* [ABOUT THIS TASK]:
Your response should be every line from the entries that includes the string "Convolution".

[Source data]

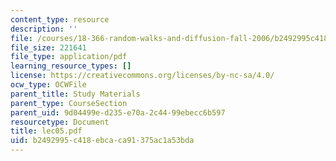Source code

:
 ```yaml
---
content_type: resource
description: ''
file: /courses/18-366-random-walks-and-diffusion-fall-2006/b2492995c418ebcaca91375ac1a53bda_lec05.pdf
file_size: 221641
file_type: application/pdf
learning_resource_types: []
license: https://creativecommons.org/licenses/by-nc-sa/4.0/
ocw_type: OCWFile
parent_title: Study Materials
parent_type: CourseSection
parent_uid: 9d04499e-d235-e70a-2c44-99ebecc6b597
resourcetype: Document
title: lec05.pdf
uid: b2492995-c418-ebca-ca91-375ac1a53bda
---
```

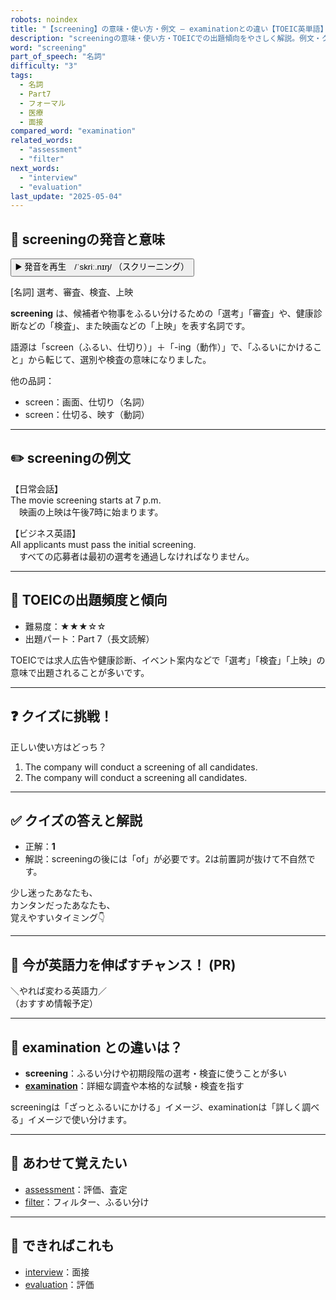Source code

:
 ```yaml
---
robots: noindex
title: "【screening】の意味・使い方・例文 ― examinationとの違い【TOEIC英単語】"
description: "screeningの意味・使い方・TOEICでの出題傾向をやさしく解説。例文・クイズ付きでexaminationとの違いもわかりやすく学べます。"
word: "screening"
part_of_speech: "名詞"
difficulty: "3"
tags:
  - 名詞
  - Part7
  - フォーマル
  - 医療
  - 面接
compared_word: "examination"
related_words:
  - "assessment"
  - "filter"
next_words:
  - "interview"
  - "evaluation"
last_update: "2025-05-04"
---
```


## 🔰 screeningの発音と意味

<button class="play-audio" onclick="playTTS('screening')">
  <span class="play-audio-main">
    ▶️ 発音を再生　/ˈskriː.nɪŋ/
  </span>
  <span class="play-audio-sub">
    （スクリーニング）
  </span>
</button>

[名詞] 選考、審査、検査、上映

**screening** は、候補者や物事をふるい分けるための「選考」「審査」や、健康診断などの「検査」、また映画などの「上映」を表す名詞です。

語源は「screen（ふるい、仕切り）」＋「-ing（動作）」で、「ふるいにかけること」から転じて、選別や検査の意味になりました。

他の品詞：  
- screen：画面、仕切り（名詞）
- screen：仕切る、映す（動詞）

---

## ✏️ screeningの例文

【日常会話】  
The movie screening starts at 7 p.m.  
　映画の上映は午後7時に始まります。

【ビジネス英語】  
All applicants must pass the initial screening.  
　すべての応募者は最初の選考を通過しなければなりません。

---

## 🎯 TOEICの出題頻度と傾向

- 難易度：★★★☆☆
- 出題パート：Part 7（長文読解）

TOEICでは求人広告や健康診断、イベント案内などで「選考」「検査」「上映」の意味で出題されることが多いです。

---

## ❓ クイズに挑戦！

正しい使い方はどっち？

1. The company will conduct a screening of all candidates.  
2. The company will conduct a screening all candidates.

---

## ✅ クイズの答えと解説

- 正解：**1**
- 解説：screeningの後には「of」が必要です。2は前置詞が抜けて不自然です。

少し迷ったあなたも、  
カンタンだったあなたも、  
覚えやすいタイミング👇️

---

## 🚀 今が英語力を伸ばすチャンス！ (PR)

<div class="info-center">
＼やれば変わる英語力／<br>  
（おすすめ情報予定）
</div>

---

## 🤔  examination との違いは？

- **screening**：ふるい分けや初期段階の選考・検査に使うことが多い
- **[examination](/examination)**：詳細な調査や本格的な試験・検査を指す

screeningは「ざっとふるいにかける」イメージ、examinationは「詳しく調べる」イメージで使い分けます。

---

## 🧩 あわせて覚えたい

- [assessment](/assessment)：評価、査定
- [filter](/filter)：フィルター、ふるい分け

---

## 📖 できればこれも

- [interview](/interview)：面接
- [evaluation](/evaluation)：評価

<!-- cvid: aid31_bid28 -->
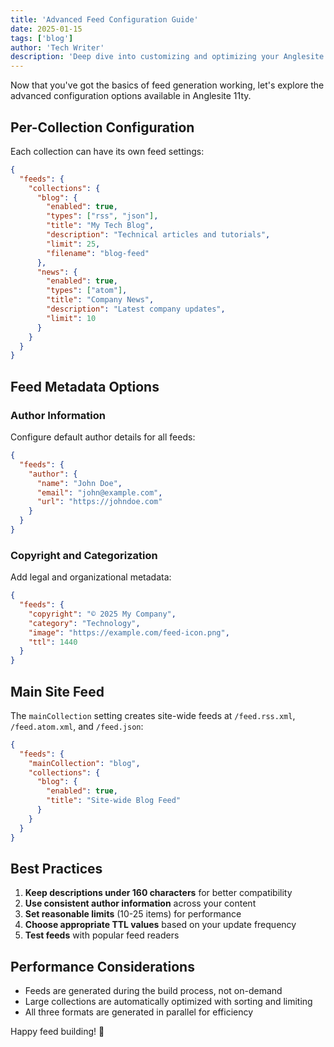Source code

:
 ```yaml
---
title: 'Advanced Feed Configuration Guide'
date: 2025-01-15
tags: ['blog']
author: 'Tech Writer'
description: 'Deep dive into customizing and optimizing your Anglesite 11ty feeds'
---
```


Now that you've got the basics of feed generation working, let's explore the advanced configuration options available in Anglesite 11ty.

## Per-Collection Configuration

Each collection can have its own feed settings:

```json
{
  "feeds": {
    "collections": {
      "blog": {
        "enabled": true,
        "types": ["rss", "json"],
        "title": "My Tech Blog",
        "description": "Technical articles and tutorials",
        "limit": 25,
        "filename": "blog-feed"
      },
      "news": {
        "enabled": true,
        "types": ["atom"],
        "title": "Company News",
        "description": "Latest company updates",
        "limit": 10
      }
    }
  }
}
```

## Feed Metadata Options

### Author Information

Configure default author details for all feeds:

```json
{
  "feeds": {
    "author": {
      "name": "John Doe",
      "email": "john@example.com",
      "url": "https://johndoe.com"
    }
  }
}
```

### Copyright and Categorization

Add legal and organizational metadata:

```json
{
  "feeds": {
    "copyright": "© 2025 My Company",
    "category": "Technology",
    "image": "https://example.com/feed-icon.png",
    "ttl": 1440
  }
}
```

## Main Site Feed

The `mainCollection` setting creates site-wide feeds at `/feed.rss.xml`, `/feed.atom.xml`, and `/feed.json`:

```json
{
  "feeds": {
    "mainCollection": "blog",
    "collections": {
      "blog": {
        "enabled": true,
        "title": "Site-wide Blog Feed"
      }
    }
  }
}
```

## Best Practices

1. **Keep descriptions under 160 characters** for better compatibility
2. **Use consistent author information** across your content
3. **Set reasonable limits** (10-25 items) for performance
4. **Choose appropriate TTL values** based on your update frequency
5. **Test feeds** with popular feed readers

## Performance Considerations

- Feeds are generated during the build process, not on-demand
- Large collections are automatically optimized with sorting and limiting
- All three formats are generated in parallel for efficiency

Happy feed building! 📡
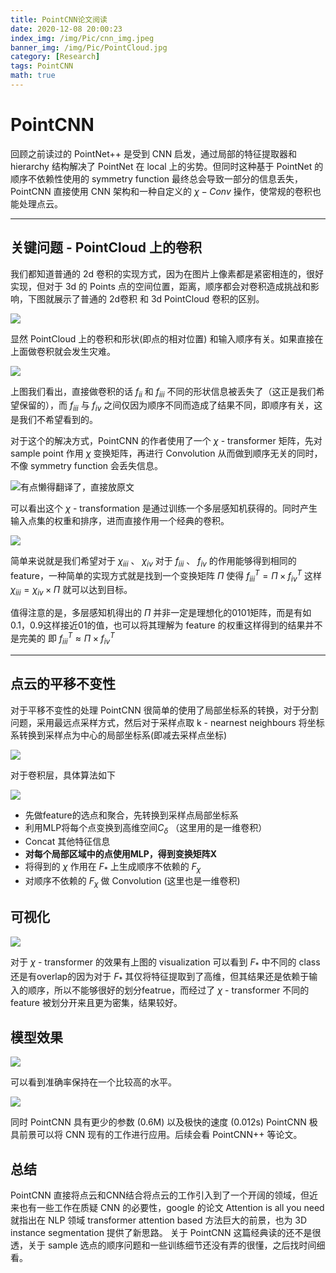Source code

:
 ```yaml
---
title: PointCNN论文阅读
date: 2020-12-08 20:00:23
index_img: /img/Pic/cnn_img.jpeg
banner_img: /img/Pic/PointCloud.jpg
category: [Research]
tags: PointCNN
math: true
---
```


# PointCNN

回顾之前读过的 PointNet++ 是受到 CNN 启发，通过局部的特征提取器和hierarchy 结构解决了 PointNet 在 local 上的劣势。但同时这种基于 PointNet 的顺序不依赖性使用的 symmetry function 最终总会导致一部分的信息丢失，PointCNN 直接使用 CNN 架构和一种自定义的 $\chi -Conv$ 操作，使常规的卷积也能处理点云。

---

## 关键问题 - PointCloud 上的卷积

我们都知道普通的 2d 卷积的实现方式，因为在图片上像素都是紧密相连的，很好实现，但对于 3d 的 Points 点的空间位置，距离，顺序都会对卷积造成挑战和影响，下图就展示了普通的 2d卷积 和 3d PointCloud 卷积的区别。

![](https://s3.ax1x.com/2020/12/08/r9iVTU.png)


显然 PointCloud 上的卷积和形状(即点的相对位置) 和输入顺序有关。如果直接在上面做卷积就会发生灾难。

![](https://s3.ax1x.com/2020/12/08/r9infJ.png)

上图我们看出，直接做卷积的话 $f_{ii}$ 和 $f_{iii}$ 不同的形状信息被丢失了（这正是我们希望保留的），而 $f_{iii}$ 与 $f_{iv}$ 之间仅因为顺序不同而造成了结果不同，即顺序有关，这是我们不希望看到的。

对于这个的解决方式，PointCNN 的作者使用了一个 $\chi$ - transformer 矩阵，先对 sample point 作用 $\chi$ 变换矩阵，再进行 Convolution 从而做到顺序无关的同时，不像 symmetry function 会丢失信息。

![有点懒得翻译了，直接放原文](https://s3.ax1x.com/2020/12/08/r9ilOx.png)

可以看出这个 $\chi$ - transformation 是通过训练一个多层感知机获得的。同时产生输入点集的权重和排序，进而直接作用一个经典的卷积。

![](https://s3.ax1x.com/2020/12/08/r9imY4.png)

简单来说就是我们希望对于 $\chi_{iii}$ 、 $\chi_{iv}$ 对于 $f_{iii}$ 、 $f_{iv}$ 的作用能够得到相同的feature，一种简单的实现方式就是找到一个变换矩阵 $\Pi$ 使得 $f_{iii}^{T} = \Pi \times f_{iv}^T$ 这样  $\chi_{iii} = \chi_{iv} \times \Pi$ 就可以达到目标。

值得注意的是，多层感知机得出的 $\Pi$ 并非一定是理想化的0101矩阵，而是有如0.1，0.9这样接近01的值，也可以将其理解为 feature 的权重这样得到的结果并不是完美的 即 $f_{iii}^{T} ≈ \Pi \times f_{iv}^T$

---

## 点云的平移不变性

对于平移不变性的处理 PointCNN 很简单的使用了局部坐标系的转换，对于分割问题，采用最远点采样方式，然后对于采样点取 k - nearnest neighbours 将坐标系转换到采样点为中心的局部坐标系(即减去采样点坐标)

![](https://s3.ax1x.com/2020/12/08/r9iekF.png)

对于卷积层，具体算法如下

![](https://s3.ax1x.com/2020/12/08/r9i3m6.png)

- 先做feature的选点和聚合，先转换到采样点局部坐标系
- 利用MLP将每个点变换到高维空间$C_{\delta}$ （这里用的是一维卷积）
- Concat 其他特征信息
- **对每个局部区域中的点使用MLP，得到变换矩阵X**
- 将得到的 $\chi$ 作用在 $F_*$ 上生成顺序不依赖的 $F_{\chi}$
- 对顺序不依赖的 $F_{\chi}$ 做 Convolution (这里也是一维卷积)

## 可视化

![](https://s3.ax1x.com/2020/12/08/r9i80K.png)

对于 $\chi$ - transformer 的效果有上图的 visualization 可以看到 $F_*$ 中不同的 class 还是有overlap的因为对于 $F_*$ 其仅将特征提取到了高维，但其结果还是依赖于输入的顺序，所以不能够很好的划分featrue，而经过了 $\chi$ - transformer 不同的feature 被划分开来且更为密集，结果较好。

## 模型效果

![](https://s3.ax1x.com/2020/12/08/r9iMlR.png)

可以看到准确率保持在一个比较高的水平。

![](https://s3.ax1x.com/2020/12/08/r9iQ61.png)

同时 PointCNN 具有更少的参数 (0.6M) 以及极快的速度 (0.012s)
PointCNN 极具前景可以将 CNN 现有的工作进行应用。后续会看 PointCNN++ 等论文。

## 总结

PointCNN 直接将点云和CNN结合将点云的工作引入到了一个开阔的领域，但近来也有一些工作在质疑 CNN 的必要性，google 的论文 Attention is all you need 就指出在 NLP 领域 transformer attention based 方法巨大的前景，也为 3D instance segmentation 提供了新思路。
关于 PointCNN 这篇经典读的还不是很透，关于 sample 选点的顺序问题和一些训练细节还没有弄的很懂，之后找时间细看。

* [REPLY]:
对于这个的解决方式，PointCNN 的作者使用了一个 $\chi$ - transformer 矩阵，先对 sample point 作用 $\chi$ 变换矩阵，再进行 Convolution 从而做到顺序无关的同时，不像 symmetry function 会丢失信息。
- 对顺序不依赖的 $F_{\chi}$ 做 Convolution (这里也是一维卷积)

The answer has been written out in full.